Он так же яростно, как раньше настаивал на поездке к хантыйскому старшине за солью, принялся ругать сделку с Ма-Муувемом, случившуюся, дескать, из-за Илькиных именин.
Гриш слушал Мишку и спрашивал себя: что это — неуживчивость такая в человеке, вздорность натуры или что-то посерьезнее?..
«В чужую душу не влезешь. А надо бы!» — думал Гриш. Он вспомнил, как охотно Мишка вошел в парму. Гриш радовался этому. По его мнению, партизан Мишка иначе и не мог. А теперь Гриш недоумевал:
«Зачем Мишка пристал к нам? Всем-то он недоволен, ничем ему не угодишь… Корысти искал?»
Не в пример прошлым стычкам Гриш решил больше не давать Мишке спуска. Но его опередил Эль.
— Твое дело, что не захмелел. Тебя не обносили, — вскипел он.
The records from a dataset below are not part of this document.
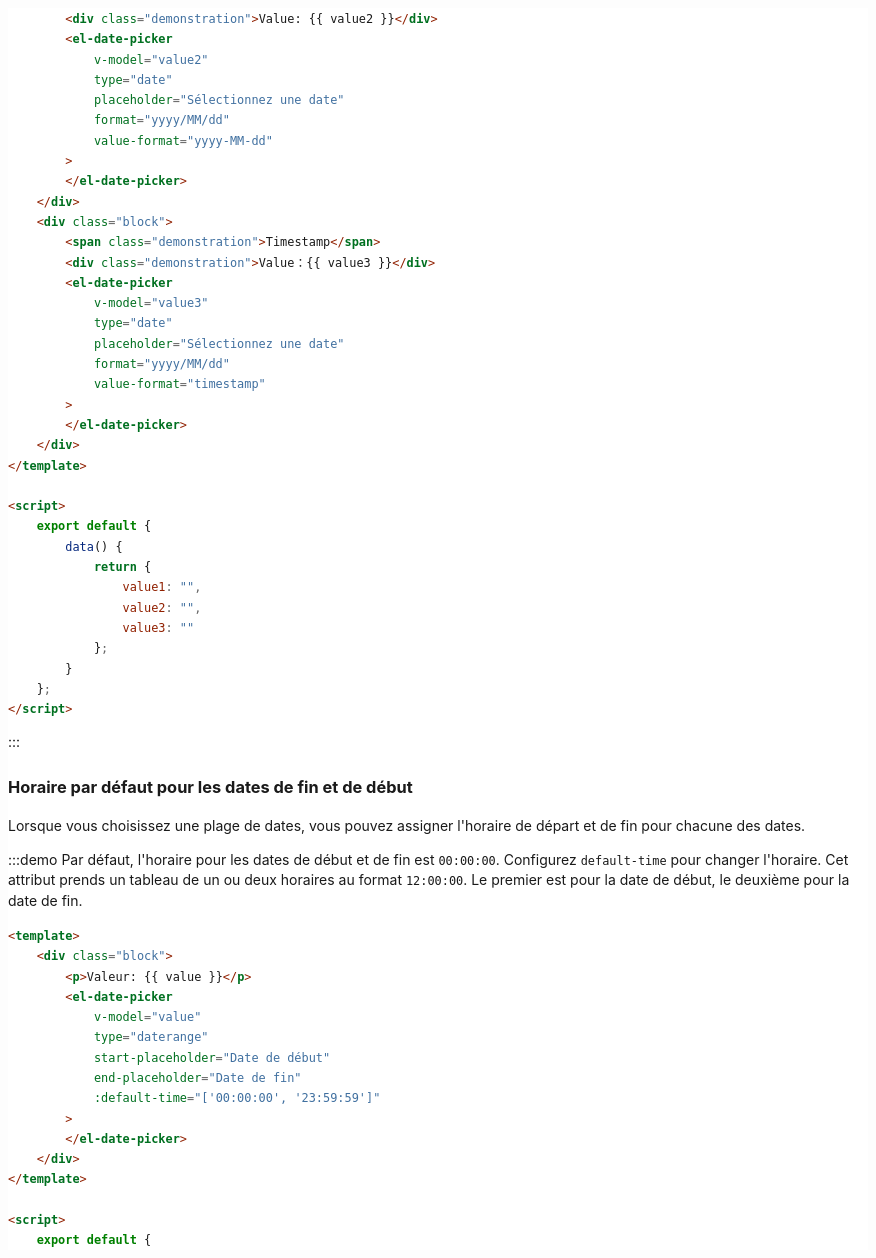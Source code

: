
 ```html
		<div class="demonstration">Value: {{ value2 }}</div>
		<el-date-picker
			v-model="value2"
			type="date"
			placeholder="Sélectionnez une date"
			format="yyyy/MM/dd"
			value-format="yyyy-MM-dd"
		>
		</el-date-picker>
	</div>
	<div class="block">
		<span class="demonstration">Timestamp</span>
		<div class="demonstration">Value：{{ value3 }}</div>
		<el-date-picker
			v-model="value3"
			type="date"
			placeholder="Sélectionnez une date"
			format="yyyy/MM/dd"
			value-format="timestamp"
		>
		</el-date-picker>
	</div>
</template>

<script>
	export default {
		data() {
			return {
				value1: "",
				value2: "",
				value3: ""
			};
		}
	};
</script>
```

:::

### Horaire par défaut pour les dates de fin et de début

Lorsque vous choisissez une plage de dates, vous pouvez assigner l'horaire de départ et de fin pour chacune des dates.

:::demo Par défaut, l'horaire pour les dates de début et de fin est `00:00:00`. Configurez `default-time` pour changer l'horaire. Cet attribut prends un tableau de un ou deux horaires au format `12:00:00`. Le premier est pour la date de début, le deuxième pour la date de fin.

```html
<template>
	<div class="block">
		<p>Valeur: {{ value }}</p>
		<el-date-picker
			v-model="value"
			type="daterange"
			start-placeholder="Date de début"
			end-placeholder="Date de fin"
			:default-time="['00:00:00', '23:59:59']"
		>
		</el-date-picker>
	</div>
</template>

<script>
	export default {
```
— И никаких именин мы специально не справляли. Не позорь себя, Миш, — резко сказал Гриш. — А если тверезый ты был, отчего молчал? Отчего товарищей не остановил?
Вмешались и женщины.
— Мы ли не урезонивали вас? Шибко дорого, мол, платите. На нас же озверились вы спьяну, — напомнила Марья. — А чем разжились-то? Опять последние сухарики. Чаю-сахару давно нет.
Такая жалоба только масла в огонь подлила. Мишка ухватился:
— И курево на исходе. А сколько рыбы отдали? Наперед задолжались! И обратно без хлеба-соли сидим! А все вы, мужичье…
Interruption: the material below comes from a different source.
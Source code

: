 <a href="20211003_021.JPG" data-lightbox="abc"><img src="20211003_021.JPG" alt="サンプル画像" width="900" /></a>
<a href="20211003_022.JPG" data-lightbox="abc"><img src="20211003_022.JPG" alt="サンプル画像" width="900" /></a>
— Какой же ты усчетливый, Миш. Пили да веселились — чего жалеть… — рассуждал Эль.
— Тебе что, — огрызнулся Мишка. — Не имел добрых портков и не заимеешь. А я не для того подался с вами, чтоб поедников да чужие рты кормить.
От этих слов встрепенулся Сенька:
— Одно другого не касаемо!
— Как не касаемо? — повысил голос Мишка, но тут в избу вошла Гаддя-Парасся. Он осекся, достал кисет, стал сворачивать цигарку.
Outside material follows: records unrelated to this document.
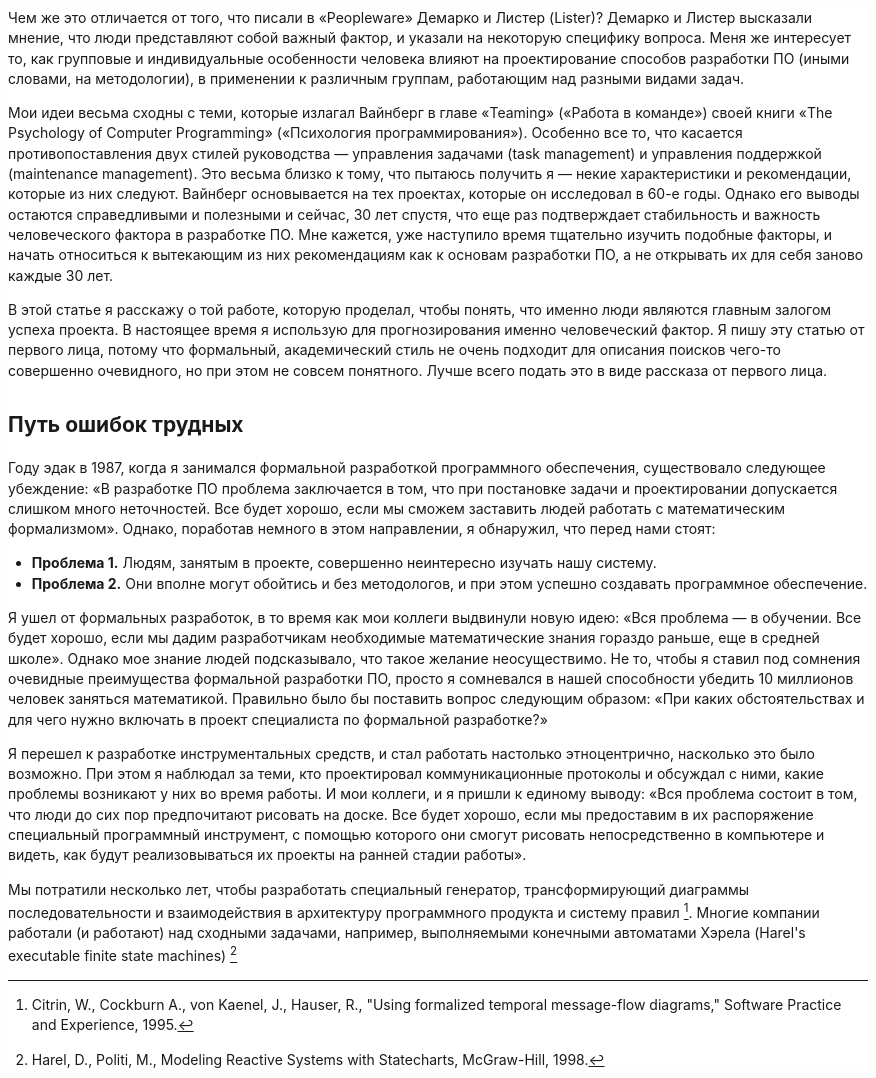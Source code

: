 Чем же это отличается от того, что писали в «Peopleware» Демарко и Листер (Lister)? Демарко и Листер высказали мнение, что люди представляют собой важный фактор, и указали на некоторую специфику вопроса. Меня же интересует то, как групповые и индивидуальные особенности человека влияют на проектирование способов разработки ПО (иными словами, на методологии), в применении к различным группам, работающим над разными видами задач.

Мои идеи весьма сходны с теми, которые излагал Вайнберг в главе «Teaming» («Работа в команде») своей книги «The Psychology of Computer Programming» («Психология программирования»). Особенно все то, что касается противопоставления двух стилей руководства — управления задачами (task management) и управления поддержкой (maintenance management). Это весьма близко к тому, что пытаюсь получить я — некие характеристики и рекомендации, которые из них следуют. Вайнберг основывается на тех проектах, которые он исследовал в 60-е годы. Однако его выводы остаются справедливыми и полезными и сейчас, 30 лет спустя, что еще раз подтверждает стабильность и важность человеческого фактора в разработке ПО. Мне кажется, уже наступило время тщательно изучить подобные факторы, и начать относиться к вытекающим из них рекомендациям как к основам разработки ПО, а не открывать их для себя заново каждые 30 лет.

В этой статье я расскажу о той работе, которую проделал, чтобы понять, что именно люди являются главным залогом успеха проекта. В настоящее время я использую для прогнозирования именно человеческий фактор. Я пишу эту статью от первого лица, потому что формальный, академический стиль не очень подходит для описания поисков чего-то совершенно очевидного, но при этом не совсем понятного. Лучше всего подать это в виде рассказа от первого лица.

## Путь ошибок трудных

Году эдак в 1987, когда я занимался формальной разработкой программного обеспечения, существовало следующее убеждение: «В разработке ПО проблема заключается в том, что при постановке задачи и проектировании допускается слишком много неточностей. Все будет хорошо, если мы сможем заставить людей работать с математическим формализмом». Однако, поработав немного в этом направлении, я обнаружил, что перед нами стоят:

* **Проблема 1.** Людям, занятым в проекте, совершенно неинтересно изучать нашу систему.
* **Проблема 2.** Они вполне могут обойтись и без методологов, и при этом успешно создавать программное обеспечение.

Я ушел от формальных разработок, в то время как мои коллеги выдвинули новую идею: «Вся проблема — в обучении. Все будет хорошо, если мы дадим разработчикам необходимые математические знания гораздо раньше, еще в средней школе». Однако мое знание людей подсказывало, что такое желание неосуществимо. Не то, чтобы я ставил под сомнения очевидные преимущества формальной разработки ПО, просто я сомневался в нашей способности убедить 10 миллионов человек заняться математикой. Правильно было бы поставить вопрос следующим образом: «При каких обстоятельствах и для чего нужно включать в проект специалиста по формальной разработке?»

Я перешел к разработке инструментальных средств, и стал работать настолько этноцентрично, насколько это было возможно. При этом я наблюдал за теми, кто проектировал коммуникационные протоколы и обсуждал с ними, какие проблемы возникают у них во время работы. И мои коллеги, и я пришли к единому выводу: «Вся проблема состоит в том, что люди до сих пор предпочитают рисовать на доске. Все будет хорошо, если мы предоставим в их распоряжение специальный программный инструмент, с помощью которого они смогут рисовать непосредственно в компьютере и видеть, как будут реализовываться их проекты на ранней стадии работы».

Мы потратили несколько лет, чтобы разработать специальный генератор, трансформирующий диаграммы последовательности и взаимодействия в архитектуру программного продукта и систему правил [^Ci]. Многие компании работали (и работают) над сходными задачами, например, выполняемыми конечными автоматами Хэрела (Harel's executable finite state machines) [^Ha]


[^B87]: Beck, K. and Cunningham, W., "A laboratory for teaching object-oriented thinking", Proceedings of the OOPSLA Conference, 1987, ACM Sigplan Oct., 1987, pp.1-7.
[^B99]: Beck, K., Extreme Programming Explained: Embrace Change, Addison Wesley Longman, 1999.
[^Br]: Britcher, R., The Limits of Software, Addison Wesley, 1999.
[^Ch]: Christensen, M., et al., "The M.A.D. experience: multiperspective application development in evolutionary prototyping", in the ECOOP'98 proceedings, Lecture Notes in Computer Science, Vol. 1445, Goos, G., Hartmanis, J, van Leeuwen, J., eds., 1998, pp. 13-41.
[^Ci]: Citrin, W., Cockburn A., von Kaenel, J., Hauser, R., "Using formalized temporal message-flow diagrams," Software Practice and Experience, 1995.
[^Co94]: Cockburn A., "In search of methodology," Object Magazine, July 1994.
[^Co95]: Cockburn A., "Unraveling incremental development," Object Magazine, Jan. 1995.
[^Co98]: Cockburn A., Surviving Object-Oriented Projects, Addison Wesley, 1998.
[^Co98p]: Cockburn A., Position statement for "Software development and process" panel, ECOOP '98, http://members.aol.com/acockburn/papers/Ecoop98panel.htm
[^Co00]: Cockburn A., Crystal(Clear): A human-powered software development methodology for small teams, Addison Wesley, in prep. Online at http://members.aol.com/humansandt/ crystal/ clear.
[^Cs]: Csikszentmihalyi, M., Flow: The Psychology of Optimal Experience, Harper Perennial, 1990
[^C3]: The C3 Team, "Chrysler goes to 'Extremes'", in Distributed Object Computing, October, 1998, pp. 24-28.
[^Dm]: DeMarco, T., Lister, T., Peopleware 2nd Edition, Dorset House, 1999.
[^EP]: Extreme Programming, web notes, start from www.extremeprogramming.com.
[^Gr]: Gries, D, The Science of Programming, Springer Verlag, 1987.
[^Ha]: Harel, D., Politi, M., Modeling Reactive Systems with Statecharts, McGraw-Hill, 1998.
[^Hi]: Highsmith, J., Adaptive Software Development, Dorset House, 1999.
[^Ho]: Hovenden, F., "An ethnographic account of writing use cases on an IT project", Humans and Technology Technical Memo, 1999.10.30, online at http://members.aol.com/ humansandt/papers/ethno1.htm.
[^Hu]: Humphrey, W., A Discipline for Softwrae Engineering, Addison Wesley, 1995.
[^Je]: Jeffries, R., "Extreme testing", in Software Testing and Quality Engineering, March/April, 1999, pp. 23-26.
[^J-L]: Johnson-Laird, P. and Byrne, R. Deduction, Lawrence Erlbaum Associates, 1991.
[^La]: Lave, J., Situation Learning: Legitimate Peripheral Participation, Cambridge Press, 1991.
[^Mi]: Mills, H., Dyer, M., Linger, R., "Cleanroom Software Engineering," IEEE Software Vol 2 (1984) No. 9, 19-24.
[^NASA]: JSC38609, "Deorbit flight software lessons learned", NASA Johnson Space Center, Jan 19, 1998 online at
[^Pi]: Piatelli-Palmarini, M., Inevitable Illusions : How Mistakes of Reason Rule Our Minds, Wiley & Sons, 1996.
[^Pl]: Plowman, L., "The interfunctionality of talk and text", Computer Support of Cooperative Work, vol. 3, 1995, pp.229-246.
[^Si]: Sillince, J.A., "A model of social, emotional and symbolic aspects of computer-mediated communication within organizations", Computer Support of Cooperative Work vol. 4, 1996, pp. 1-31.
[^Web]: Webb, D., Humphrey, W., "Using TSP on the TaskView Project", in CrossTalk, The Journal of Defense Software Engineering, Feb 1999, pp. 3-10, online at http://www.
[^Wei]: Weinberg, J., The Psychology of Computer Programming, Silver Edition, Dorset House, 1998.
[^Yo]: Yourdon, E., Death March Projects, Prentice Hall, 1997.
Парасся осталась у входа. Оттуда ей все были видны. Увидела она, что Марья переглянулась с Еленней, которая будто нарочно вышла из кухни. Парасся насторожилась, приняла решительную позу.
Мишка чертыхнулся на Парассю, на глазастых баб, заметивших внезапную осечку его, — это уж как пить дать. «Что ж, так и так время отчаливать от Парасси, — подумал он. — Побаловал — и хватит. Да она, дура, как липучка присосалась! Вовсе ошалела баба, понятия никакого не имеет. Как бы не затяжелела. Рыжим…»
Неожиданно для всех Мишка вдруг засмеялся. Закуривая, закашлялся дымом и, протянув кисет Сеньке, повторил, но уже с улыбкой:
— Не касаемо, не касаемо…
Мужчины ничего не усмотрели в этой короткой заминке.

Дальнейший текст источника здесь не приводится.